DATASET RECORDS:

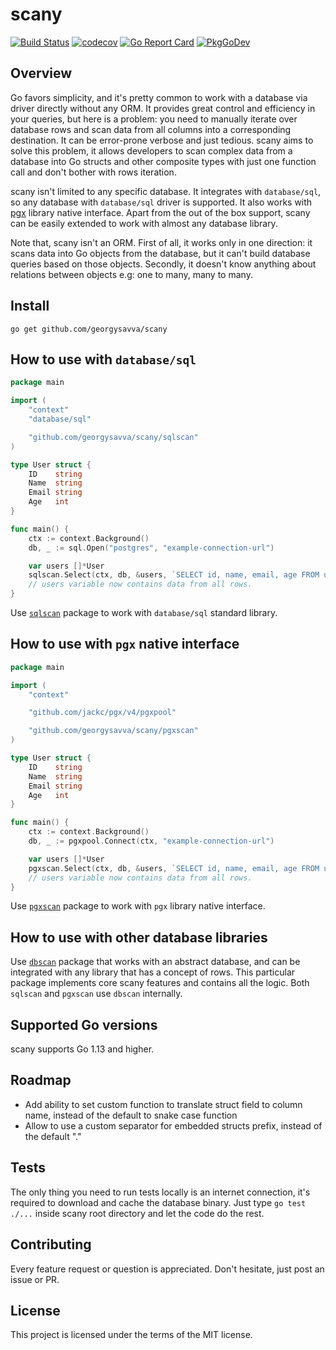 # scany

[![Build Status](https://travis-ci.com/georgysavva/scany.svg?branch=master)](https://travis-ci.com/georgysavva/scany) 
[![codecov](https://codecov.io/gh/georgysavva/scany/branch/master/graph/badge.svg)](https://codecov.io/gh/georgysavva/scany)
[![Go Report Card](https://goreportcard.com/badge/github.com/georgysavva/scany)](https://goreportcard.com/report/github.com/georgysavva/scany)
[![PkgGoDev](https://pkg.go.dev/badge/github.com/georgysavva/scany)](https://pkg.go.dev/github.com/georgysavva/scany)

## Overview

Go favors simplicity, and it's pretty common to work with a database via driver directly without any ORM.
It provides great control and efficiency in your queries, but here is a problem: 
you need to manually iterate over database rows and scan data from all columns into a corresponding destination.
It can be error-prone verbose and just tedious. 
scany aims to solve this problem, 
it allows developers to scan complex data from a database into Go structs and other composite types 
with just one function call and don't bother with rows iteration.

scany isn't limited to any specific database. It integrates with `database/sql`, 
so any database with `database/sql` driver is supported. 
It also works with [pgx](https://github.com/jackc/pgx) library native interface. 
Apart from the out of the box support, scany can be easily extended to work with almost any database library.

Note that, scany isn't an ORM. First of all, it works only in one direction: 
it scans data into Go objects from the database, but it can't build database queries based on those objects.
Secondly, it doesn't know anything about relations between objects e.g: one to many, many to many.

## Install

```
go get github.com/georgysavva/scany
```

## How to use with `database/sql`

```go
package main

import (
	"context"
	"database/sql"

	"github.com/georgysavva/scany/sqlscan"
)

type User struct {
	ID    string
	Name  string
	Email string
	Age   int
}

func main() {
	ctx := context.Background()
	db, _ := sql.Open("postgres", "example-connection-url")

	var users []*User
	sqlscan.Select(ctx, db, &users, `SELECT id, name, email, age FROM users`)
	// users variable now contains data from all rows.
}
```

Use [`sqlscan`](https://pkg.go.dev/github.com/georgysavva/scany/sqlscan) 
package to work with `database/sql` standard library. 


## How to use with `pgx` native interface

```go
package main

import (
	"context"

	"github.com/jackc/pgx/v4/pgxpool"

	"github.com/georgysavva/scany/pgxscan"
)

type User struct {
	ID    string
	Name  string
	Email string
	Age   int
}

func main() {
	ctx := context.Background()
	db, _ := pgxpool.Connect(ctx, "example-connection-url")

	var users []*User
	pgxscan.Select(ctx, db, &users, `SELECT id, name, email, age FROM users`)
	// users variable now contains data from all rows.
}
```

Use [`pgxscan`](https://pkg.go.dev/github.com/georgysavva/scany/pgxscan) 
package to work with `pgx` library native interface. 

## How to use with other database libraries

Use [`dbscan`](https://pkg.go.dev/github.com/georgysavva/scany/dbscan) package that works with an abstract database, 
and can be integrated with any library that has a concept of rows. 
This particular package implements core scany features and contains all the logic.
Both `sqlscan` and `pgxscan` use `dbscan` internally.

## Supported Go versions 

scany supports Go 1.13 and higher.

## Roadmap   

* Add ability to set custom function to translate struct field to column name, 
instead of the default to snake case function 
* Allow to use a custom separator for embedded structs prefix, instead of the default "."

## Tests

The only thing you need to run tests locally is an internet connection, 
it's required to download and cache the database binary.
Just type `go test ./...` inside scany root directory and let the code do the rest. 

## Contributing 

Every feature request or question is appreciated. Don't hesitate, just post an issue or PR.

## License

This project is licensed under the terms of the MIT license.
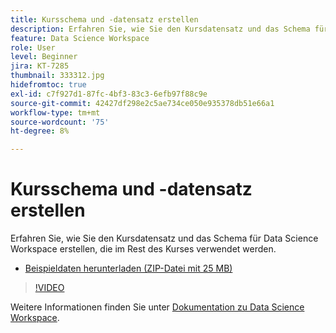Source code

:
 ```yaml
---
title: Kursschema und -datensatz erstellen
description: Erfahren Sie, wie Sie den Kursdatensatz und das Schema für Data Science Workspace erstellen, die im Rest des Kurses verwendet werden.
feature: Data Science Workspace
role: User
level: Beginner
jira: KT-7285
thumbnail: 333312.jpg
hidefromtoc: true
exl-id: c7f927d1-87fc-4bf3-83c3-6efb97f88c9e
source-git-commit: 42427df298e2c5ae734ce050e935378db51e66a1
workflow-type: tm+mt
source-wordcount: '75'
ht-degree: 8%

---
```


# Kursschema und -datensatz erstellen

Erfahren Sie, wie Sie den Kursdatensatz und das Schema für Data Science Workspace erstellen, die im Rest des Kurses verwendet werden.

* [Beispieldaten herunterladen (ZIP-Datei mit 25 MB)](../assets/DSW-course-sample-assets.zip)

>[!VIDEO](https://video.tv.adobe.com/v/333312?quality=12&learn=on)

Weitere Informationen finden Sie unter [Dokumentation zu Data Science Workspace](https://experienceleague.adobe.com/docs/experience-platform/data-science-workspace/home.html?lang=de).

TASK ITEM:
Write out each line of the data above exactly, starting at the top and finishing with the line containing "with just one"; omit the pictures.

RESULT BELOW:
 # scany

[![Build Status](https://travis-ci.com/georgysavva/scany.svg?branch=master)](https://travis-ci.com/georgysavva/scany) 
[![codecov](https://codecov.io/gh/georgysavva/scany/branch/master/graph/badge.svg)](https://codecov.io/gh/georgysavva/scany)
[![Go Report Card](https://goreportcard.com/badge/github.com/georgysavva/scany)](https://goreportcard.com/report/github.com/georgysavva/scany)
[![PkgGoDev](https://pkg.go.dev/badge/github.com/georgysavva/scany)](https://pkg.go.dev/github.com/georgysavva/scany)

## Overview

Go favors simplicity, and it's pretty common to work with a database via driver directly without any ORM.
It provides great control and efficiency in your queries, but here is a problem: 
you need to manually iterate over database rows and scan data from all columns into a corresponding destination.
It can be error-prone verbose and just tedious. 
scany aims to solve this problem, 
it allows developers to scan complex data from a database into Go structs and other composite types 
with just one function call and don't bother with rows iteration.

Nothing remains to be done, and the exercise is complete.